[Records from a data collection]
#####

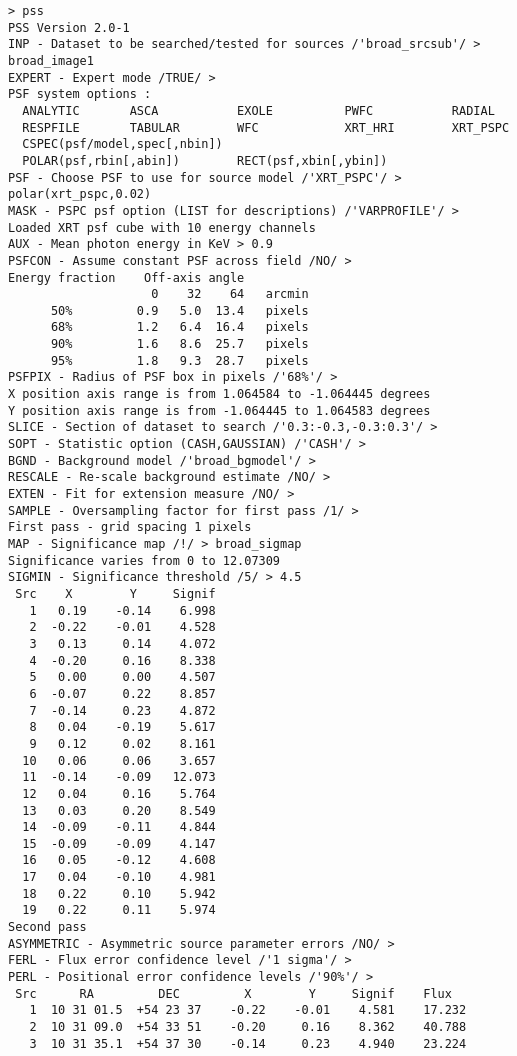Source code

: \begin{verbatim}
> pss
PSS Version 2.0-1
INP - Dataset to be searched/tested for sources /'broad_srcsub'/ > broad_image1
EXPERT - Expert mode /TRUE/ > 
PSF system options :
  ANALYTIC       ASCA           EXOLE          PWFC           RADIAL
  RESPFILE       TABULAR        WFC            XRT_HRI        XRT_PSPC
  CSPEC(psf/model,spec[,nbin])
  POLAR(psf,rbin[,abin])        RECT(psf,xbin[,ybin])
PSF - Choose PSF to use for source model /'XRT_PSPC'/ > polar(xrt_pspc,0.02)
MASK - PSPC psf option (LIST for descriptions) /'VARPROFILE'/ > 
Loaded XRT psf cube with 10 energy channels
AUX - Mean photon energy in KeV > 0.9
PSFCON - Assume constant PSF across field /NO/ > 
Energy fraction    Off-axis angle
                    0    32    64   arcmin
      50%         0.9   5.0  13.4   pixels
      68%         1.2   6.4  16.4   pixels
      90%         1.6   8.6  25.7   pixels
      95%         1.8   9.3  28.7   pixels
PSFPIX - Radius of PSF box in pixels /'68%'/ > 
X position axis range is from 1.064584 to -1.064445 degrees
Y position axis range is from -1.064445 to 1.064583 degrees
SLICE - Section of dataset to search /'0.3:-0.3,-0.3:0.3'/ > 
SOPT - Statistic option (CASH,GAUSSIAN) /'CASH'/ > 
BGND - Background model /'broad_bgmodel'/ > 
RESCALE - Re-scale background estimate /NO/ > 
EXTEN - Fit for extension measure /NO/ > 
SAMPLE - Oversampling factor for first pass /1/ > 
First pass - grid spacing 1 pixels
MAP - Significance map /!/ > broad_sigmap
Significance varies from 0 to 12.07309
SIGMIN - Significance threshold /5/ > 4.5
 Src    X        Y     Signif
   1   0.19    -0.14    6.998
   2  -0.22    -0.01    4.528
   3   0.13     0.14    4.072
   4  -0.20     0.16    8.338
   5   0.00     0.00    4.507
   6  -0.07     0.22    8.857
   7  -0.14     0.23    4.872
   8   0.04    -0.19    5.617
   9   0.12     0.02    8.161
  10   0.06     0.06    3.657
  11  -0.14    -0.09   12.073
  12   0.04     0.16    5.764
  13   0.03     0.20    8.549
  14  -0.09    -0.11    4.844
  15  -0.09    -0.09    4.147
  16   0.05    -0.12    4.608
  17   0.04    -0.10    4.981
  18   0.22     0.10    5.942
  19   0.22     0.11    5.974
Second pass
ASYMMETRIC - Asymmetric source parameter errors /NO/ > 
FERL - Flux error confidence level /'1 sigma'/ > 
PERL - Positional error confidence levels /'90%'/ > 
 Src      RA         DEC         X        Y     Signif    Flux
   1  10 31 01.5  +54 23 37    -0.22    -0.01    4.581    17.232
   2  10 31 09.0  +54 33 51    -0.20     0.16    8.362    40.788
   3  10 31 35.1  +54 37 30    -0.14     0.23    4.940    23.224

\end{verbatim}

#####

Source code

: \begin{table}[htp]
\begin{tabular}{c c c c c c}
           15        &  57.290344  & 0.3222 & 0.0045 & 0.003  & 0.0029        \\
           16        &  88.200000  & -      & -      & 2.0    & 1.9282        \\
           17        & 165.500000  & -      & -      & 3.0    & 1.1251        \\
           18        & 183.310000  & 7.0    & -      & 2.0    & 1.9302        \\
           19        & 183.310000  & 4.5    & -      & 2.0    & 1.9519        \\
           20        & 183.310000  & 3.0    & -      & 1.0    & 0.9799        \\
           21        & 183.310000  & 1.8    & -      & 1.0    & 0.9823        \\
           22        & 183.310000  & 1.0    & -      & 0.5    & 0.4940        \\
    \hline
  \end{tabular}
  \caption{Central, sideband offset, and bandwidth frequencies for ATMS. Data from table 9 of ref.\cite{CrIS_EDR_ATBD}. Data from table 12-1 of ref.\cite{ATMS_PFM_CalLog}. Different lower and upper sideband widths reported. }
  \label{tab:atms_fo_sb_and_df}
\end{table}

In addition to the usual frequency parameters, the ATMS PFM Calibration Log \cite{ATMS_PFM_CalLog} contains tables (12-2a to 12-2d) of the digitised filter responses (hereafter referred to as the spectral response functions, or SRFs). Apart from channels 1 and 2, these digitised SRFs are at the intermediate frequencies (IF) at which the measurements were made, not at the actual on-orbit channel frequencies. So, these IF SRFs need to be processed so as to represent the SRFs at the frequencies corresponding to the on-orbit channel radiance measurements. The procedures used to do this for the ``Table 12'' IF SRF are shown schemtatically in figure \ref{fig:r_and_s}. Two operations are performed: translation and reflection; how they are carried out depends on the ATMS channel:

#####

EXERCISE BRIEF: Tally up the lines above in which "pass" occurs. Give the result as a bare number.

RESULT OF THE EXERCISE: 3